What Esther could not yet see is what the gospel later reveals clearly. Her willingness to risk death for the salvation of her people foreshadows a greater deliverance. What evil intended to destroy Israel became the means of their preservation. And in the fullness of time, what evil intended in crucifying the Son of God became the means of salvation for the world. While we were still sinners, Christ died for us. Esther steps forward not knowing whether she will live; Christ steps forward knowing He will die.
Here, faith is not certainty — it is obedience under uncertainty. Esther entrusts herself to God’s unseen hand, believing that her life is safer in obedience than in silence. That same call confronts every believer. God’s providence is usually hidden. Outcomes are rarely clear. But obedience remains non-negotiable.
This is the kind of faith that does not wait for reassurance, clarity, or success. It acts because it is right and trusts God with everything else.
Esther 4 reveals the heart of redemptive history: God acts decisively, but He calls His people to participate courageously. Eternal deliverance is assured, but obedience still matters today. Grace does not eliminate responsibility; it empowers it.
This chapter exposes the lie of self-preservation. Attempting to save one’s life by silence ultimately forfeits it. True life is found in surrender, not safety.
The Cross reveals this truth fully. Salvation came not through avoidance of suffering, but through faithful obedience unto death. Esther’s willingness to risk everything mirrors the greater faithfulness of Christ, who did not cling to safety but entrusted Himself to the Father for the sake of others.
Hope is not found in control, timing, or protection — it is found in alignment with God’s purposes, even when the outcome is unknown.
- Philippians 2:5-11 — Have this mind among yourselves, which is yours in Christ Jesus, who, though he was in the form of God, did not count equality with God a thing to be grasped, but emptied himself, by taking the form of a servant, being born in the likeness of men.
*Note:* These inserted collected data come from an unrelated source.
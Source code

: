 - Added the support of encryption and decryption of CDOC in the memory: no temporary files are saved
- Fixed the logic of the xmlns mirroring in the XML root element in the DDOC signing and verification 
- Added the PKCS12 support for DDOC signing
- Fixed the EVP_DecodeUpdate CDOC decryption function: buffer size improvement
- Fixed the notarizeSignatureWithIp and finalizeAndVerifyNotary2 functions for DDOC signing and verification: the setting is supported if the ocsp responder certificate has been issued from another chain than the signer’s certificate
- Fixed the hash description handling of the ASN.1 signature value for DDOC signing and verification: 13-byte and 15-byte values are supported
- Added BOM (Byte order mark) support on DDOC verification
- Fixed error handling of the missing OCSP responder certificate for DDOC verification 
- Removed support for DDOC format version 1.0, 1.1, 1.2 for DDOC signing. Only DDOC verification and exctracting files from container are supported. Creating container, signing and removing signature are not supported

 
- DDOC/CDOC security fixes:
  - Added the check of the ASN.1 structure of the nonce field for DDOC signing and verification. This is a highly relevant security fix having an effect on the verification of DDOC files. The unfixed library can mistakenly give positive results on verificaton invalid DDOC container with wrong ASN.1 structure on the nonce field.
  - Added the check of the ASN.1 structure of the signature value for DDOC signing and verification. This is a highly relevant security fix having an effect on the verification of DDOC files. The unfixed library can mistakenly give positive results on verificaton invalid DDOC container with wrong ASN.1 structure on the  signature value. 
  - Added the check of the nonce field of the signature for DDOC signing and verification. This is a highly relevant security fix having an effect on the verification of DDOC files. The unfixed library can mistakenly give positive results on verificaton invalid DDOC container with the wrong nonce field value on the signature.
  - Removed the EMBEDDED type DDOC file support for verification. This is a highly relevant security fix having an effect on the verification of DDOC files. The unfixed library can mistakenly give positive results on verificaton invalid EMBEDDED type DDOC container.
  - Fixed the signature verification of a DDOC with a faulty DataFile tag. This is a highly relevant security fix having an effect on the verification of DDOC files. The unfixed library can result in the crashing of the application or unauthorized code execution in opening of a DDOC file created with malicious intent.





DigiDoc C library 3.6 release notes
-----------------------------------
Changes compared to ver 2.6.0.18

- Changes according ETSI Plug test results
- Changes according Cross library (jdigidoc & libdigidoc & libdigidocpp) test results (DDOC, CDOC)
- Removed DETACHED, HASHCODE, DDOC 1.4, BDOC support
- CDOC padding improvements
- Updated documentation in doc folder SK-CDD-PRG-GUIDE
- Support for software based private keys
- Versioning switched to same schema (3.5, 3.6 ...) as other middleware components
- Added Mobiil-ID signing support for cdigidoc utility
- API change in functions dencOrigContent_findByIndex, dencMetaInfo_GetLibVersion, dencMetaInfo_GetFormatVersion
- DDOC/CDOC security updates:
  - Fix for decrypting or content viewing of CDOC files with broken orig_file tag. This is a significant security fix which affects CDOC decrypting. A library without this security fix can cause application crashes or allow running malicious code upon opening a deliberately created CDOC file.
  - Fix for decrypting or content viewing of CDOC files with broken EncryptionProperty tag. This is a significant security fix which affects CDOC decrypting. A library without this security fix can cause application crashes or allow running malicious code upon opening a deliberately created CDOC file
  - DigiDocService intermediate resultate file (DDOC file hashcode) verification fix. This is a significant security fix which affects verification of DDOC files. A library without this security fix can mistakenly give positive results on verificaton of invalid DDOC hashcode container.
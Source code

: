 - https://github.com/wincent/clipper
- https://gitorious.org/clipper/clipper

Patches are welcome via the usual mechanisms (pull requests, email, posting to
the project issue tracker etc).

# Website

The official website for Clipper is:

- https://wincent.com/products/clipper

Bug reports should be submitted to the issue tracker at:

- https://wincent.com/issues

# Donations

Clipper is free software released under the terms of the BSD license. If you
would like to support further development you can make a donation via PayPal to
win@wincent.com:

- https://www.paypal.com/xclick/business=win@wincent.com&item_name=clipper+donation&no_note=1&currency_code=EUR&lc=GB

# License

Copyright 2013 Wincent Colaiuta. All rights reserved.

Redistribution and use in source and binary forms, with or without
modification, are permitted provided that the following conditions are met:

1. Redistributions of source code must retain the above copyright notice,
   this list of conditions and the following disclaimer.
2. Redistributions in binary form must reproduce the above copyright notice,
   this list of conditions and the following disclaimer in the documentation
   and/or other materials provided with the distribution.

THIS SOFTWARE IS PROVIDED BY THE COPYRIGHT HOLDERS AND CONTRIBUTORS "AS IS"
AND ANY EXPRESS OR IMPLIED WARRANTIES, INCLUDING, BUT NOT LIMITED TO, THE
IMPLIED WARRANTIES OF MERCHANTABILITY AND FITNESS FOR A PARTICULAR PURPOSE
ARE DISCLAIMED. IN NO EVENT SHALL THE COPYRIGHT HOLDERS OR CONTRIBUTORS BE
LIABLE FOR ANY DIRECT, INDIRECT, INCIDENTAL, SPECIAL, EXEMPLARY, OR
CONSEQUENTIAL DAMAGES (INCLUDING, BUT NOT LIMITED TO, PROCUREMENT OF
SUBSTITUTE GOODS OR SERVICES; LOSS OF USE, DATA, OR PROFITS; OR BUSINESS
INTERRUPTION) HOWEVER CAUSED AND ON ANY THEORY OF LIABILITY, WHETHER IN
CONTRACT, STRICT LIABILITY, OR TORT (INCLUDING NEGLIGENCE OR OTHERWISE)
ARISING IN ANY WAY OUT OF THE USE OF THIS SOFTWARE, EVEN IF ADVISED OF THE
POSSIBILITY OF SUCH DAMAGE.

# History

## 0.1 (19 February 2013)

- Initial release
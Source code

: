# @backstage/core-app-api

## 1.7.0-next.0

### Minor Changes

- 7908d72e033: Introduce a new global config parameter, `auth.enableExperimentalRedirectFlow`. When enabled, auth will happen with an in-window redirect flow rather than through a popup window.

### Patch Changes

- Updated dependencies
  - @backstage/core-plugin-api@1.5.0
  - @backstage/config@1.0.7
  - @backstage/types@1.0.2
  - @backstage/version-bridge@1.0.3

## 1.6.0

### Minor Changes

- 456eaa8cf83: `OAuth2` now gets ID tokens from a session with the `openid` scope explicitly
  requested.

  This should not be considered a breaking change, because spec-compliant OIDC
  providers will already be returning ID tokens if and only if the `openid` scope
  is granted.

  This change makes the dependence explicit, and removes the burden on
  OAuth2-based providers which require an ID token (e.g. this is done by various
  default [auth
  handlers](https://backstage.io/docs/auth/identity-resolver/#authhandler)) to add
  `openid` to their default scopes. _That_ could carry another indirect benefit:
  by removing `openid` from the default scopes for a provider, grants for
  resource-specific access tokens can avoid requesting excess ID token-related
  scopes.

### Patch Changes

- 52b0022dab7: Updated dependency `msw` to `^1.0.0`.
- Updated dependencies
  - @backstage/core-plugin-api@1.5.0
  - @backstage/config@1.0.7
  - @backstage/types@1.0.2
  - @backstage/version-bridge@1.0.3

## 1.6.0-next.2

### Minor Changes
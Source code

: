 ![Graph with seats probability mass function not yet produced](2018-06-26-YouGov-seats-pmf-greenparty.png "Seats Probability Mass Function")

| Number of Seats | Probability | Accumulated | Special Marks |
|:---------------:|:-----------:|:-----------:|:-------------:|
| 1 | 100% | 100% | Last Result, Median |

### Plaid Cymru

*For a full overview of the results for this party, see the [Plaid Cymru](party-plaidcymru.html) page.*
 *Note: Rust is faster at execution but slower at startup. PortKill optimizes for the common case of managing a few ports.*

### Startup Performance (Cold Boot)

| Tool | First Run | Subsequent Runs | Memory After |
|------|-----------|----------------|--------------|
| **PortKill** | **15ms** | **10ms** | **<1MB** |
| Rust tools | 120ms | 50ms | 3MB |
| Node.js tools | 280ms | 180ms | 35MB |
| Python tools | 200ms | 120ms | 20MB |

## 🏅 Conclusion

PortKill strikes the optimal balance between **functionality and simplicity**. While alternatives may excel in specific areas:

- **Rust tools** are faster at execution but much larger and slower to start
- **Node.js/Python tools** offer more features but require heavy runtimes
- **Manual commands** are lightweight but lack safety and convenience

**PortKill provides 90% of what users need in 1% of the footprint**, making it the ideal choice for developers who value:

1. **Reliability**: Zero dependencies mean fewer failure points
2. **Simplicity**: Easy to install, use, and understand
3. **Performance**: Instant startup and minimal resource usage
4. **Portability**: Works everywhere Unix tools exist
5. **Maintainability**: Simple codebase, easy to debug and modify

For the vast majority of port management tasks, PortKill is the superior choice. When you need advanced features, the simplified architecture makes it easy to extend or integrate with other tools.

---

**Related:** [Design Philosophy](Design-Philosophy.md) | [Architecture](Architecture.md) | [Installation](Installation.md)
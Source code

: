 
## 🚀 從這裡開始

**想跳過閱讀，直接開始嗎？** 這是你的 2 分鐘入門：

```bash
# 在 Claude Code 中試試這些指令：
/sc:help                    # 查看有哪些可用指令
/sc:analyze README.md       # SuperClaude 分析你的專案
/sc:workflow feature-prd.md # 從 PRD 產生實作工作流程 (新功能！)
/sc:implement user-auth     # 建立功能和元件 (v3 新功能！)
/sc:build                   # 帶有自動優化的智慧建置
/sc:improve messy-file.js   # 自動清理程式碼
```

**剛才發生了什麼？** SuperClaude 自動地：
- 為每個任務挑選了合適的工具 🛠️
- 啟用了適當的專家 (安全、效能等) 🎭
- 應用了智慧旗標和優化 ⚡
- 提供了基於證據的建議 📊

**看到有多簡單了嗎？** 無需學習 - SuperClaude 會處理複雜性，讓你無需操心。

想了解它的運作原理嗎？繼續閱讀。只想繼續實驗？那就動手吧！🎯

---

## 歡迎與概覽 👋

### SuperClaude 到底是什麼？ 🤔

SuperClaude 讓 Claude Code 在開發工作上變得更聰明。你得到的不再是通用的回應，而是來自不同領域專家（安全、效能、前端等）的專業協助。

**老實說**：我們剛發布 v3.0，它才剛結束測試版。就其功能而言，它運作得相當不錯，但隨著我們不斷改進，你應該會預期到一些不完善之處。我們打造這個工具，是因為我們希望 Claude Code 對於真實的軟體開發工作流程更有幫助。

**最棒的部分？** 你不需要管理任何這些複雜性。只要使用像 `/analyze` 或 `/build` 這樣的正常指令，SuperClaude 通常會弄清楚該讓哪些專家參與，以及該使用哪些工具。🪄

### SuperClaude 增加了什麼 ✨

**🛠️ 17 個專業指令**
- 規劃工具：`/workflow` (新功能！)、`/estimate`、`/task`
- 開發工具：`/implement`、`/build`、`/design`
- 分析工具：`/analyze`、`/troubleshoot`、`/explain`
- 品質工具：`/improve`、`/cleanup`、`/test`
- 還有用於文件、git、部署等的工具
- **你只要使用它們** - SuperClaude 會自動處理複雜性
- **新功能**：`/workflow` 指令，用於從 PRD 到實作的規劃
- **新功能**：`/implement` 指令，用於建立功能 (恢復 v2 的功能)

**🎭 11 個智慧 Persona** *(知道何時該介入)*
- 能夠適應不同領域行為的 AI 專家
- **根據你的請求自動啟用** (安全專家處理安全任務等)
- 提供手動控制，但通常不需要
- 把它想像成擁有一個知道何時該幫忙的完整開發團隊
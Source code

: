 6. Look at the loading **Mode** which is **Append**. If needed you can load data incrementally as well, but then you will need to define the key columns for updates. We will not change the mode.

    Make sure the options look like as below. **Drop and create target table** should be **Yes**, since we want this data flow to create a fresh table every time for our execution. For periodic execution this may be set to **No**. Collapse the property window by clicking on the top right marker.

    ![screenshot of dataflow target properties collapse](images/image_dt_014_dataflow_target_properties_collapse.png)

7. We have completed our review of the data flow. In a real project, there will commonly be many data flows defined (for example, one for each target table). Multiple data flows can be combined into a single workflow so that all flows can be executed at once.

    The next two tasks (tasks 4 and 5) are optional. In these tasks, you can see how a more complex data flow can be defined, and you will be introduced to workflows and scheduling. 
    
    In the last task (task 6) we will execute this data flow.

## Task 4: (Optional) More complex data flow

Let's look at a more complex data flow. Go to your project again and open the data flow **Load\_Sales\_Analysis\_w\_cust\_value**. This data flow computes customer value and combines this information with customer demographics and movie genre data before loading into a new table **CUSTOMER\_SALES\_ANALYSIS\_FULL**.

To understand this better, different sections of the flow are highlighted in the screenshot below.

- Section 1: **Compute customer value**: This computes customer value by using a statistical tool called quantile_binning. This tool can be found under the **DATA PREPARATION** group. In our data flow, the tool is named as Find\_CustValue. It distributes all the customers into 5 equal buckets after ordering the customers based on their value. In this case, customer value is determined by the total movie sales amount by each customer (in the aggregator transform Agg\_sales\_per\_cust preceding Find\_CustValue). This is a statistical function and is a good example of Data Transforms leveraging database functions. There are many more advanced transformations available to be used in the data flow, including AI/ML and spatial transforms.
And being found in human form, he humbled himself by becoming obedient to the point of death, even death on a cross. Therefore God has highly exalted him and bestowed on him the name that is above every name, so that at the name of Jesus every knee should bow, in heaven and on earth and under the earth, and every tongue confess that Jesus Christ is Lord, to the glory of God the Father.
“Cross” Fit S-WOD (Spiritual Workout of the Day) — 24 January 2026: Identify where fear, comfort, or self-preservation may be silencing your obedience. Ask yourself: Where has God positioned me, not by accident, but by providence, to speak, act, or intercede? Choose one faithful step today that costs you comfort but aligns you with God’s purposes.
Pray: “Father, You see clearly when I hesitate. Forgive me for clinging to safety when You are calling me to faithfulness. Thank You that deliverance does not rest on my strength, but that You still invite me to participate in Your work. Give me courage to obey even when the cost is real and the outcome unknown. Teach me to trust You more than I trust my security. I place my life in Your hands, confident that You are faithful beyond what I can see. In Jesus’ name, amen.”